Tibetan Language Advocate Barred Entry to Hotels by Chinese Authorities

Dharamshala, 17th April: Chinese authorities’ restrictions and monitoring of Tibet’s former political prisoners are nothing new. Authorities instructed hotel operators in Tibetan areas of western China to bar a Tibetan activist who was traveling to promote language rights, as per the RFA report. Tashi Wangchuk, a former political prisoner of roughly 35 years old, had been traveling around China’s Qinghai region since April 6, according to RFA who cited a Tibetan source residing in the area. Wangchuk, a citizen of Yulshul (Yushu) municipality in Qinghai, was freed on Jan. 28, 2021, after serving a prison sentence for “inciting separatism,” and is now being closely monitored by officials.
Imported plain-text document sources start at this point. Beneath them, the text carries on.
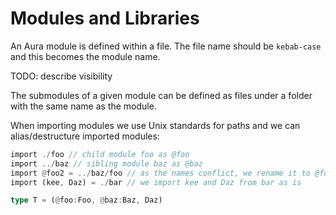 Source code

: # Modules and Libraries

An Aura module is defined within a file. The file name should be `kebab-case` and this becomes the module name.

TODO: describe visibility

The submodules of a given module can be defined as files under a folder with the same name as the module.

When importing modules we use Unix standards for paths and we can alias/destructure imported modules:

```rs
import ./foo // child module foo as @foo
import ../baz // sibling module baz as @baz
import @foo2 = ../baz/foo // as the names conflict, we rename it to @foo2
import (kee, Daz) = ./bar // we import kee and Daz from bar as is

type T = (@foo:Foo, @baz:Baz, Daz)
```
According to RFA, their source told them that Tashi Wangchuk had stopped by different Tibetan schools in Golog, Rebgong, and Malho on his trip from Yulshul to Siling to advocate for the use of the Tibetan language in Tibetan schools, but he was refused accommodation and removed from hotels in Rebgong [In Chinese, Tongren] and Malho [Huangnan]. Wangchuk was reported by RFA to be living at his brother’s home in Siling, where officials had imposed a 15-day COVID-19 quarantine on anyone visiting the area. Authorities, according to sources, are still keeping an eye on his actions.

The report says Wangchuk had posted images and videos of his travels to Tibetan schools in Darlag (Dali) county in the Golog (Guoluo) Tibetan Autonomous Prefecture and Rebgong, where Chinese authorities have banned the use of Tibetan in education.

Despite China’s assertions that all minorities have the right to bilingual education, Tibetan-language schools have been forced to close, and school-aged children in Tibet are commonly taught only in Mandarin Chinese. Similar measures have been implemented against ethnic Mongolians in Inner Mongolia, as well as Muslim Uyghurs in the Xinjiang region of northwest China.

See also  Tibetan Students Appeal for Teaching in Tibetan Besides Mandarin

In recent years, Tibetan efforts to define national identity have focused on language rights, with informally organized language schools in monasteries and towns deemed “illegal associations” and teachers detained and arrested.